• [Activity]: For each line below that contains the word "NormalTok", return that line.

━━━━━ Data records

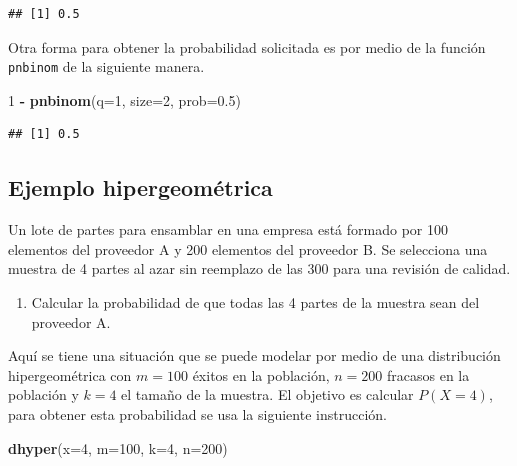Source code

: \documentclass[10pt,]{krantz}
\makeatletter
\newenvironment{Shaded}{\begin{snugshade}}{\end{snugshade}}
\newcommand{\KeywordTok}[1]{\textcolor[rgb]{0.13,0.29,0.53}{\textbf{#1}}}
\newcommand{\DataTypeTok}[1]{\textcolor[rgb]{0.13,0.29,0.53}{#1}}
\newcommand{\DecValTok}[1]{\textcolor[rgb]{0.00,0.00,0.81}{#1}}
\newcommand{\FloatTok}[1]{\textcolor[rgb]{0.00,0.00,0.81}{#1}}
\newcommand{\StringTok}[1]{\textcolor[rgb]{0.31,0.60,0.02}{#1}}
\newcommand{\OperatorTok}[1]{\textcolor[rgb]{0.81,0.36,0.00}{\textbf{#1}}}
\newcommand{\NormalTok}[1]{#1}
\providecommand{\tightlist}{%
  \setlength{\itemsep}{0pt}\setlength{\parskip}{0pt}}
\newenvironment{kframe}{%
\medskip{}
\setlength{\fboxsep}{.8em}
 \def\at@end@of@kframe{}%
 \ifinner\ifhmode%
  \def\at@end@of@kframe{\end{minipage}}%
  \begin{minipage}{\columnwidth}%
 \fi\fi%
 \def\FrameCommand##1{\hskip\@totalleftmargin \hskip-\fboxsep
 \colorbox{shadecolor}{##1}\hskip-\fboxsep
     \hskip-\linewidth \hskip-\@totalleftmargin \hskip\columnwidth}%
 \MakeFramed {\advance\hsize-\width
   \@totalleftmargin\z@ \linewidth\hsize
   \@setminipage}}%
 {\par\unskip\endMakeFramed%
 \at@end@of@kframe}
\renewenvironment{Shaded}{\begin{kframe}}{\end{kframe}}
\makeatother
\begin{document}
\begin{verbatim}
## [1] 0.5
\end{verbatim}

Otra forma para obtener la probabilidad solicitada es por medio de la
función \texttt{pnbinom} de la siguiente manera.

\begin{Shaded}
\begin{Highlighting}[]
\DecValTok{1} \OperatorTok{-}\StringTok{ }\KeywordTok{pnbinom}\NormalTok{(}\DataTypeTok{q=}\DecValTok{1}\NormalTok{, }\DataTypeTok{size=}\DecValTok{2}\NormalTok{, }\DataTypeTok{prob=}\FloatTok{0.5}\NormalTok{)}
\end{Highlighting}
\end{Shaded}

\begin{verbatim}
## [1] 0.5
\end{verbatim}

\subsection*{Ejemplo hipergeométrica}\label{ejemplo-hipergeometrica}


Un lote de partes para ensamblar en una empresa está formado por 100
elementos del proveedor A y 200 elementos del proveedor B. Se selecciona
una muestra de 4 partes al azar sin reemplazo de las 300 para una
revisión de calidad.

\begin{enumerate}
\def\labelenumi{\arabic{enumi})}
\tightlist
\item
  Calcular la probabilidad de que todas las 4 partes de la muestra sean
  del proveedor A.
\end{enumerate}

Aquí se tiene una situación que se puede modelar por medio de una
distribución hipergeométrica con \(m=100\) éxitos en la población,
\(n=200\) fracasos en la población y \(k=4\) el tamaño de la muestra. El
objetivo es calcular \(P(X=4)\), para obtener esta probabilidad se usa
la siguiente instrucción.

\begin{Shaded}
\begin{Highlighting}[]
\KeywordTok{dhyper}\NormalTok{(}\DataTypeTok{x=}\DecValTok{4}\NormalTok{, }\DataTypeTok{m=}\DecValTok{100}\NormalTok{, }\DataTypeTok{k=}\DecValTok{4}\NormalTok{, }\DataTypeTok{n=}\DecValTok{200}\NormalTok{)}
\end{Highlighting}
\end{Shaded}
\end{document}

━━━━━━━━━━

• [Output of the exercise]:
\newcommand{\NormalTok}[1]{#1}
\DecValTok{1} \OperatorTok{-}\StringTok{ }\KeywordTok{pnbinom}\NormalTok{(}\DataTypeTok{q=}\DecValTok{1}\NormalTok{, }\DataTypeTok{size=}\DecValTok{2}\NormalTok{, }\DataTypeTok{prob=}\FloatTok{0.5}\NormalTok{)}
\KeywordTok{dhyper}\NormalTok{(}\DataTypeTok{x=}\DecValTok{4}\NormalTok{, }\DataTypeTok{m=}\DecValTok{100}\NormalTok{, }\DataTypeTok{k=}\DecValTok{4}\NormalTok{, }\DataTypeTok{n=}\DecValTok{200}\NormalTok{)}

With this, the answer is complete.